The Ethics of medical trials need some soul searching
How can a pre-vocal infant tell you they have a side effect in a trial?
Photo credit: Unsplash:CC0 Public domain (cropped)
I would like there to be a ban on all testing of new treatments on HEALTHY individuals who are not able to communicate.
I also would call for a systematic re-evaluation of medicines that have been authorised based solely on trials with participants that could not communicate side effects.
If we consider the issue carefully it is ethically untenable to give a foreign substance or unnatural treatment to a HEALTHY infant who cannot voice a side effect.
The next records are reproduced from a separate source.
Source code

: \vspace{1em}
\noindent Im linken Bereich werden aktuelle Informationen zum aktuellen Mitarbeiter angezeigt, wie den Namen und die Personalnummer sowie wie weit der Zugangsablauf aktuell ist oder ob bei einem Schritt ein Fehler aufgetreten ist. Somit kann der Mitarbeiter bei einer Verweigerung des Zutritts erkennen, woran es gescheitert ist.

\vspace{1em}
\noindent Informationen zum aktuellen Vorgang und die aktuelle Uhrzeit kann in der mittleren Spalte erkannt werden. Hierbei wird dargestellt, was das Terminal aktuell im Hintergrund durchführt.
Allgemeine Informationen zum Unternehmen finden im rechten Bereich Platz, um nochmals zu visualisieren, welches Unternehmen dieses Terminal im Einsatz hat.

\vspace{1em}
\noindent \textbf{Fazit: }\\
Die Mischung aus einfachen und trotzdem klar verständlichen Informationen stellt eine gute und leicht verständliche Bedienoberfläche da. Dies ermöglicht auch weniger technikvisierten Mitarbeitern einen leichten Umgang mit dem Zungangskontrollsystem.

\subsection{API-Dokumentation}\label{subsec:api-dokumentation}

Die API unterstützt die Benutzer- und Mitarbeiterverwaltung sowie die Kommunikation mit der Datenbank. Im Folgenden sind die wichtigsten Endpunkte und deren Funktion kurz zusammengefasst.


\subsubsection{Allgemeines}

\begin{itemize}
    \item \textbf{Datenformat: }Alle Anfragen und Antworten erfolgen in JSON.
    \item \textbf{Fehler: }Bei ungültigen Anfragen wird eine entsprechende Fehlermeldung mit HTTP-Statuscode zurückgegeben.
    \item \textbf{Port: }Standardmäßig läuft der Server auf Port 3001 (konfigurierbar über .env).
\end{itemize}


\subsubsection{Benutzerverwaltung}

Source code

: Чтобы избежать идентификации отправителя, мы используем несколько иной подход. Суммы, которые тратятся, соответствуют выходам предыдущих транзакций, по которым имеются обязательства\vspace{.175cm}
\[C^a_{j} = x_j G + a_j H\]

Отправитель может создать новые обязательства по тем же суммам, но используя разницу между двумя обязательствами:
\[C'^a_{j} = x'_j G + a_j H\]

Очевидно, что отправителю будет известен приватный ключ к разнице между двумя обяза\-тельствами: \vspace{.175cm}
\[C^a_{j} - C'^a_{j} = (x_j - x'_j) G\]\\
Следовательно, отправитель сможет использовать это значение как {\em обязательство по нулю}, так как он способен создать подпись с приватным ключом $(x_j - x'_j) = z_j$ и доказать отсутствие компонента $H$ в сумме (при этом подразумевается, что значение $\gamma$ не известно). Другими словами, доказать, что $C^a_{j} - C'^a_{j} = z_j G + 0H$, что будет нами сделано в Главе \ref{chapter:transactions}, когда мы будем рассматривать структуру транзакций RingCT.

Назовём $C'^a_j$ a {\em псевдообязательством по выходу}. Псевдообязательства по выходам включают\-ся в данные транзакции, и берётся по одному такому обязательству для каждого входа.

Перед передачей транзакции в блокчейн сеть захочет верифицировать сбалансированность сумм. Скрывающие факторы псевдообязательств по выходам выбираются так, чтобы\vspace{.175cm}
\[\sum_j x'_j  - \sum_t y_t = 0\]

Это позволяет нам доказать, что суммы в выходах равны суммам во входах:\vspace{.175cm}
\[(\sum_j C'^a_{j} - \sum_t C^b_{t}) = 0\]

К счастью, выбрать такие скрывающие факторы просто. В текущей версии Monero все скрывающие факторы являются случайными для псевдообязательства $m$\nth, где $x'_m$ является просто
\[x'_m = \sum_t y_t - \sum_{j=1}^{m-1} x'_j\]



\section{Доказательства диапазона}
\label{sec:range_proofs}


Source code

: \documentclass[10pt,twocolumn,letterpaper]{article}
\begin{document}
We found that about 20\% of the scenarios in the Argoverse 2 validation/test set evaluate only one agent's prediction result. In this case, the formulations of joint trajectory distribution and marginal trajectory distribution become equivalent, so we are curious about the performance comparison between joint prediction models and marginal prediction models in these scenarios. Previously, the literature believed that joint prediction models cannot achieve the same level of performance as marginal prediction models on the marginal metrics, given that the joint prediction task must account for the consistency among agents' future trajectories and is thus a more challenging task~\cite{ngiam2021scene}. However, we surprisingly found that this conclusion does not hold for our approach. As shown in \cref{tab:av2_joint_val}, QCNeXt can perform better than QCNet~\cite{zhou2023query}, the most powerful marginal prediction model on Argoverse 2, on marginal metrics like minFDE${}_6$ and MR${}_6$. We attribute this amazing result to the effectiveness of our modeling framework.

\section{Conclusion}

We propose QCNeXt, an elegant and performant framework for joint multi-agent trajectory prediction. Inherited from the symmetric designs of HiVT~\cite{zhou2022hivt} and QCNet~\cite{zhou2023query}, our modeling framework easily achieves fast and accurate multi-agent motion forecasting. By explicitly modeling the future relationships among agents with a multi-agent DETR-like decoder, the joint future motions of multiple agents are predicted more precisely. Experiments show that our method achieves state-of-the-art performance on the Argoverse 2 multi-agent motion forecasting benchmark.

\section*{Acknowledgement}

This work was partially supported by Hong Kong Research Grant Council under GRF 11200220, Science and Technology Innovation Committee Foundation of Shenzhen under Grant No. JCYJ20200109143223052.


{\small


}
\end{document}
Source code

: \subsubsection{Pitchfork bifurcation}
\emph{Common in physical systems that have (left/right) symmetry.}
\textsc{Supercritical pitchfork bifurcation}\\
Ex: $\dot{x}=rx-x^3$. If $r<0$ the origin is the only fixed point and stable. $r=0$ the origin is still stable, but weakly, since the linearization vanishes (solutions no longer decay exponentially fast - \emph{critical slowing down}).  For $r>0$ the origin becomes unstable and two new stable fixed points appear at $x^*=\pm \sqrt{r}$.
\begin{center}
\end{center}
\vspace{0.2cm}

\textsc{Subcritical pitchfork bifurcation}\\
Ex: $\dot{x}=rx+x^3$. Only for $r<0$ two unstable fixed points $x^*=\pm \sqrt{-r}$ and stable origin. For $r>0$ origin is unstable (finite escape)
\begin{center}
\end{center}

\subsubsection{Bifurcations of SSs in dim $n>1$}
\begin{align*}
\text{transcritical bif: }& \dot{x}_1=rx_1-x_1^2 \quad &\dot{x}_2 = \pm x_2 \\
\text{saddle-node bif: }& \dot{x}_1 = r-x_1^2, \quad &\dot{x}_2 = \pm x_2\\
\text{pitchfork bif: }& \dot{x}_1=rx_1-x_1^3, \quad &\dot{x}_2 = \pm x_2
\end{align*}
They are not able to offer consent and they cannot even provide meaningful data for the trial which causes the side effects to appear LESS simply because the trial subject is not able to REPORT them.
Especially prophylactic treatments promoted to healthy individuals must be exceedingly effective in UNBIASED TRIALS amongst the verbal population and somehow essential for infants before they would be considered for their use.
Yes, we will have to grandfather what we have now and then start re-evaluation from the products with the GREATEST REPORTED HARMS and with a lot of soul searching and NOT grant searching we should consider if infants should remain targets for the treatment.
There is no longer any justification for pretending that trials do not cause side effects. Should someone be ill and want to take part in a trial that is fine. Should one be healthy and take part in a trial against some payment in kind that too is fine.
However using healthy infants as test subjects who cannot voice consent or a side effect can no longer be allowed to happen.
How did these vaccines all get approved anyway?
How were the trials conducted ethically, how did they know that so many doses were needed at such young ages?